2013年10月08日

映画評 終戦のエンペラー ピーター・ウェーバー監督作品



ハリウッドの映画ゆえに可能になった映画。フィクションを織り交ぜているが、基本的に事実に沿った作品。いい映画。

安全でリスクの少ないインプラント治療を追求する、千葉は幕張新都心のインプラント専門医、古賀テクノガーデン歯科の古賀です。本日のブログは、映画評を。

しばらくぶりのブログ。仕事のブログをホームページに移行したり、細かいことはFBにアップするようになったので、ちょっと、更新が遅れがちでごめんなさい。

ところで、終戦のエンペラーである。ボナー・フェラーズ准将という、あまり知られていない米軍の士官が主人公である。

この映画、終戦時の日本のエリート官僚を祖父にもつ米国在住の奈良橋陽子氏がプロデュースしたもの。

あえて、米国発で、かようなクオリティの高い映画が天皇を絡めて製作されるのには、違和感があるが、内容を観るとなるほどと思わせる。

マッカーサーは、太平洋戦争における日本の無条件降伏後、厚木に降り立つ。けだし有名なシーンであるが、本作品では、きわめてあのマッカーサーが俗物に描かれていて面白い。

しかし、ただの俗物の訳はない。その辺りの、頭がよく回り、妙に功名心も強いが有能で、反面、目立ちたがり屋で政治的野心が強く、多くの敵もいる複雑な人物を、これまた、内面が複雑そうな俳優のトミー・リー・ジョーンズが好演している。

大まかなあらすじとしては、占領統治のために終戦後すぐに日本にやってきたGHQで模索されたのは、天皇の戦争責任の有無である。

本作の主人公、フェラーズは、東条英機、近衛文麿、木戸幸一、関屋貞三郎らに聴取を行い、太平洋戦争の開戦と終戦に関する天皇の役割と責任に関して証言を集める。

マッカーサーは、対ソ連や政治的な立場から、天皇が戦争に直接的に関与していない証拠を欲していた。しかし、フェラーズは、それを見つけることが出来なかった。

フェラーズには、日米開戦前に、米国留学中の日本人女性と恋愛関係にあった過去を持っていた。意図的に爆撃の標的から外していたとして、GHQ内で対立する人間たちに追い詰められた部分もあった。

しかし、具体的な証拠を得られぬままマッカーサーに最終報告書を提出する。そこで調査書を読んだマッカーサーは、天皇の人物像を見定めようとフェラーズに天皇との面会を設定するように命じるのであった。

やがて、面会が実現したのが、かの有名なツーショット写真のあの場面である。以後、ネタバレ自重。

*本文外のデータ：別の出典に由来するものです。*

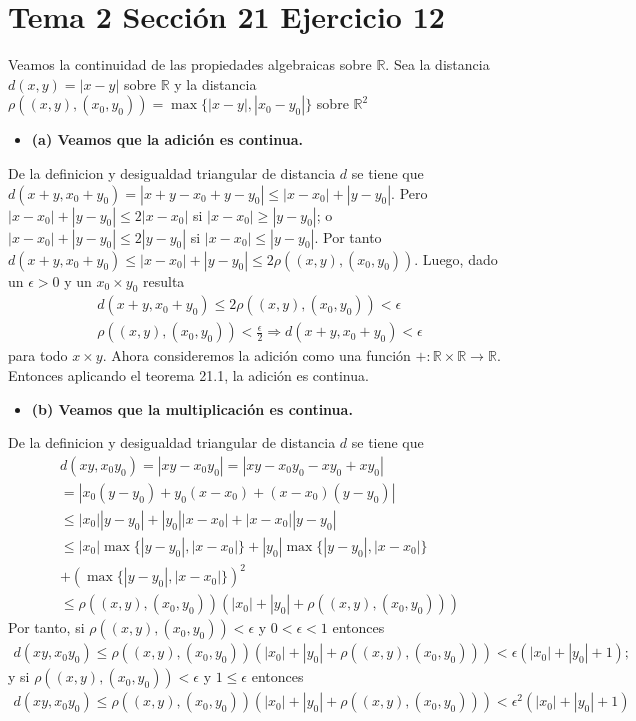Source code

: \documentclass{article}
\begin{document}
\section{Tema 2 Sección 21 Ejercicio 12}
Veamos la continuidad de las propiedades algebraicas sobre $\mathbb{R}$. Sea la distancia $d(x,y)=|x-y|$ sobre $\mathbb{R}$ y la distancia $\rho((x,y),(x_0,y_0))=\max\{|x-y|,|x_0-y_0|\}$ sobre $\mathbb{R}^2$
\begin{itemize}
\item \bf (a) \rm Veamos que la adición es continua.
\end{itemize}
De la definicion y desigualdad triangular de distancia $d$ se tiene que $d(x+y,x_0+ y_0)=|x+y-x_0+y-y_0|\leq |x-x_0|+|y-y_0|$. Pero $|x-x_0|+|y-y_0|\leq 2 |x-x_0|$ si $|x-x_0|\geq |y-y_0|$; o $|x-x_0|+|y-y_0|\leq 2 |y-y_0|$ si $|x-x_0|\leq |y-y_0|$. Por tanto $d(x+y,x_0+ y_0)\leq |x-x_0|+|y-y_0|\leq 2\rho((x,y),(x_0,y_0))$. Luego, dado un $\epsilon>0$ y un $x_0\times y_0$ resulta
\begin{eqnarray}
d(x+y,x_0+ y_0)\leq 2\rho((x,y),(x_0,y_0))<\epsilon\nonumber\\
\rho((x,y),(x_0,y_0))<\frac{\epsilon}{2}\Rightarrow d(x+y,x_0+ y_0)<\epsilon\nonumber
\end{eqnarray}
para todo $x\times y$.
Ahora consideremos la adición como una función $+:\mathbb{R}\times \mathbb{R}\rightarrow \mathbb{R}$. Entonces aplicando el teorema 21.1, la adición es continua.
\begin{itemize}
\item \bf (b) \rm Veamos que la multiplicación es continua.
\end{itemize}
De la definicion y desigualdad triangular de distancia $d$ se tiene que
\begin{eqnarray}
 d(xy,x_0y_0)=|xy-x_0y_0|\nonumber
=|xy-x_0y_0-xy_0+xy_0|\nonumber\\
=|x_0(y-y_0)+y_0(x-x_0)+(x-x_0)(y-y_0)|\nonumber\\
\leq |x_0||y-y_0|+|y_0||x-x_0|+|x-x_0||y-y_0|\nonumber\\
\leq |x_0|\max\{|y-y_0|,|x-x_0|\}+|y_0|\max\{|y-y_0|,|x-x_0|\}\nonumber\\
+(\max\{|y-y_0|,|x-x_0|\})^2\nonumber\\
\leq \rho((x,y),(x_0,y_0))\left(|x_0|+|y_0|+\rho((x,y),(x_0,y_0))\right)\nonumber
\end{eqnarray}
Por tanto, si $\rho((x,y),(x_0,y_0))<\epsilon$ y $0< \epsilon<1$ entonces
\begin{eqnarray}
d(xy,x_0y_0)\leq \rho((x,y),(x_0,y_0))\left(|x_0|+|y_0|+\rho((x,y),(x_0,y_0))\right)<\epsilon\left(|x_0|+|y_0|+1\right);\nonumber
\end{eqnarray}
y si $\rho((x,y),(x_0,y_0))<\epsilon$ y $1\leq \epsilon$ entonces
\begin{eqnarray}
d(xy,x_0y_0)\leq \rho((x,y),(x_0,y_0))\left(|x_0|+|y_0|+\rho((x,y),(x_0,y_0))\right)<\epsilon^2\left(|x_0|+|y_0|+1\right)\nonumber
\end{eqnarray}
\end{document}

本作品は、非常に丁寧にあの当時のことを描かれた力作である。さすがに、このような作品が日本でできたとは思えない。

しかも、フェラーズに聴取された関屋氏の孫娘がプロデュースしたという因縁の作品である。

もちろん、多数のフィクションもあろう。別にフェラーズが本当に日本女性の恋人がいたわけではない。ここらへんは、映画として、彩りを加えたものらしい。

一方で、フェラーズは、徹底的に日本を救おうとしてくれた人物でもある。マッカーサーが失脚した際かと思うが、降格人事まで受けている。

それでも、日本のことをかばってくれた人物であり、後に、日本政府から叙勲されたのだが、すでに、1971年、75歳になっていた。。。

ともあれ、フェラーズは、かのリーダーズ・ダイジェストに、1947年、「幸福のために戦った天皇裕仁」という文章を書き、天皇を讃えている。

勲二等瑞宝章授与の申請書には、こう書かれていたという。「ボナーフェラーズ准将は、連合国分総司令部に於ける唯一の親日将校として、天皇陛下を戦犯より救出したる大恩人である。」

プロデューサーの奈良橋氏は、「アメリカは、日本以外の国では、韓国、ベトナム、アフガン、イラクとすべて占領政策に失敗している。成功したのは日本だけです。そのことをほとんどの米国人は知らない。だから、なぜ日本で成功したのかということをアメリカ人に知って欲しかったと語っている。

ともあれ、きちんとしたいい作品である。オススメ。